Create a new folder in the Assets section and name it Scripts. Enter the Scripts folder and right-click an empty space. Select C# Script in the Create submenu and name it PoseEstimator.

Double-click the new script to open it in the code editor.

Add Required Namespace

We first need to add the UnityEngine.Video namespace to access the functionality for the Video Player component. Add the line using UnityEngine.Video; at the top of the script.

using System.Collections;
using System.Collections.Generic;
using UnityEngine;
using UnityEngine.Video;

Define Public Variables

We can specify a desired resolution and framerate for webcams in Unity. If the provided resolution and framerate is not supported by the hardware, Unity will use a default resolution.

We will specify the desired webcam resolution using a public Vector2Int variable called webcamDims. Set the default values to 1280x720.

Next, create a public int variable called webcamFPS and give it a default value of 60.

We will use a public bool variable to toggle between using a video file or webcam as input for the model. Set the default value to false as we will be starting with a video file.

Lastly, create a public Transform variable called videoScreen. We will use this variable to access the VideoScreen object and its Video Player component.

public class PoseEstimator : MonoBehaviour
{
    [Tooltip("The requested webcam dimensions")]
    public Vector2Int webcamDims = new Vector2Int(1280, 720);

    [Tooltip("The requested webcam frame rate")]
    public int webcamFPS = 60;

    [Tooltip("Use webcam feed as input")]
    public bool useWebcam = false;

    [Tooltip("The screen for viewing preprocessed images")]
    public Transform videoScreen;

Define Private Variables

We need a private WebCamTexture variable to access the video feed from a webcam.

We will store the final dimensions from either the video or webcam feed in a private Vector2Int variable called videoDims.

The last variable we need is a private RenderTexture variable called videoTexture. This will store the pixel data for the current video or webcam frame.

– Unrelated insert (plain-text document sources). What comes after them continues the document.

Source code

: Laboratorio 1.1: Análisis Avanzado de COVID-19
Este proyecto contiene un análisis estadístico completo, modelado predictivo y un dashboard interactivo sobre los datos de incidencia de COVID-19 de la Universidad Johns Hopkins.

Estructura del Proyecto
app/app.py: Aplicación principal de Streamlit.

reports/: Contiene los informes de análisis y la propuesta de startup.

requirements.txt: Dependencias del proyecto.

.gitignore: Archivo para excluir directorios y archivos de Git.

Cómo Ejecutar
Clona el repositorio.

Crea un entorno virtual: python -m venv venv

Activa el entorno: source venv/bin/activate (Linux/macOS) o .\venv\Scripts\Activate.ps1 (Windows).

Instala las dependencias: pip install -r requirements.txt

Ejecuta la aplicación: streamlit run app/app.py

// Live video input from a webcam
private WebCamTexture webcamTexture;

// The dimensions of the current video source
private Vector2Int videoDims;

// The source video texture
private RenderTexture videoTexture;

Create InitializeVideoScreen() Method

We will update the position, orientation, and size of the VideoScreen object in a new method called InitializeVideoScreen. The method will take in width and height value along with a bool to indicate whether to mirror the screen. When using a webcam, we need to mirror the VideoScreen object so that the user’s position is mirrored on screen (e.g. their right side is on the right side of the screen).

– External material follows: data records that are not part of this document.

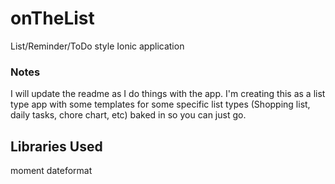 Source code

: # onTheList
List/Reminder/ToDo style Ionic application


### Notes
I will update the readme as I do things with the app. I'm creating this as a list type app with some templates for some specific list types (Shopping list, daily tasks, chore chart, etc) baked in so you can just go.


## Libraries Used

moment
dateformat
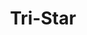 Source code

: ---
layout: micro
title: Tri-Star
categories: [micro, gallery]
tags: [luggage]
banner: tri-star.jpg
--- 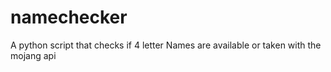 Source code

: # namechecker
A python script that checks if 4 letter Names are available or taken with the mojang api
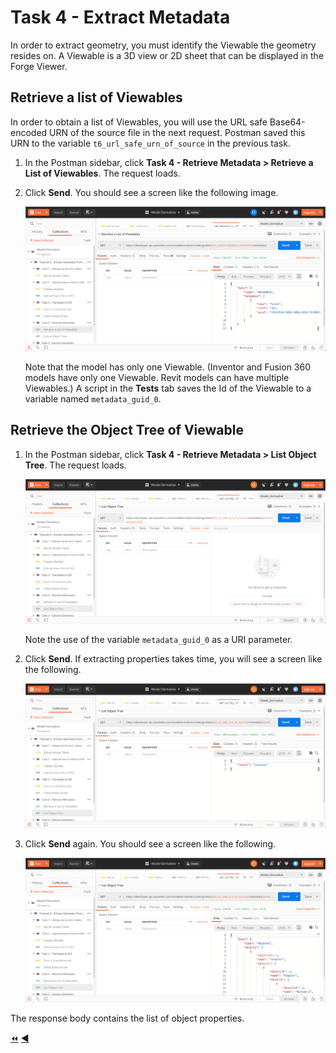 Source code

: # Task 4 - Extract Metadata

In order to extract geometry, you must identify the Viewable the geometry resides on.  A Viewable is a 3D view or 2D sheet that can be displayed in the Forge Viewer.  

## Retrieve a list of Viewables

In order to obtain a list of Viewables, you will use the URL safe Base64-encoded URN of the source file in the next request. Postman saved this URN to the variable `t6_url_safe_urn_of_source` in the previous task.

1. In the Postman sidebar, click **Task 4 - Retrieve Metadata > Retrieve a List of Viewables**. The request loads.

2. Click **Send**. You should see a screen like the following image.

   ![list viewables](../images/task4_list_model_views_success.png "list viewables")

   Note that the model has only one Viewable. (Inventor and Fusion 360 models have only one Viewable. Revit models can have multiple Viewables.) A script in the **Tests** tab saves the Id of the Viewable to a variable named `metadata_guid_0`.

## Retrieve the Object Tree of Viewable

1. In the Postman sidebar, click **Task 4 - Retrieve Metadata > List Object Tree**. The request loads.

   ![list objects](../images/task4_get_properties.png "list objects")

   Note the use of the variable `metadata_guid_0` as a URI parameter.

2. Click **Send**. If extracting properties takes time, you will see a screen like the following. 

   ![list objects success](../images/task4_get_properties_success_01.png "list objects success")

3. Click **Send** again. You should see a screen like the following. 

   ![list objects success](../images/task4_get_properties_success_02.png "list objects success")

The response body contains the list of object properties.

[:rewind:](../readme.md "readme.md") [:arrow_backward:](task-3.md "Previous task")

First, we will set the video player component to render to a RenderTexture and set videoTexture as the target texture.

When mirrorScreen is set to true the VideoScreen will be rotated 180 around the Y-Axis and scaled by -1 along the Z-Axis.

The default shader assigned to the VideoScreen object needs to be replaced with an Unlit/Texture shader. This will remove the need for the screen to be lit by an in-game light.

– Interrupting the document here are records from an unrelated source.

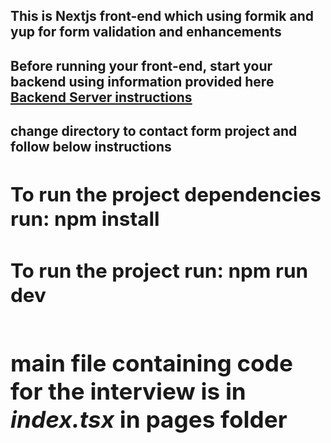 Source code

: <h2>This is Nextjs front-end which using formik and yup for form validation and enhancements<h2>
<h2>Before running your front-end, start your backend using information provided here <a href="https://github.com/shaikhanas1993/test-server"/>Backend Server instructions</a><h2>
<h2>change directory to contact form project and follow below instructions<b><h2>
<h2>To run the project dependencies run: <b>npm install<b></h2>
<h2>To run the project run: <b>npm run dev<b><h2>

<h3>main file containing code for the interview is in <i>index.tsx</i><b> in pages folder</b><h3>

Important: By default, the Unlit/Texture shader is not included in project builds. We need to manually include it in the project settings

Open the Edit menu in the Unity Editor and select Project Settings

editor-open-project-settings

In the Project Settings window, select the Graphics submenu and scroll down to the Always Included Shaders section. Update the Size value to add an extra Element spot.

Select the new bottom shader spot.

Type Unlit/Texture shader into the Select Shader window and select Unlit/Texture from the available options. We can then close the Select Shader window.

We will also need the Unlit/Color shader later in this series so repeat these steps to add it as well.

We will then assign the videoTexture created earlier as the texture for the VideoScreen. This will allow us to access to pixel data for the current video frame.

We can adjust the dimensions of the VideoScreen object by updating it’s localScale attribute.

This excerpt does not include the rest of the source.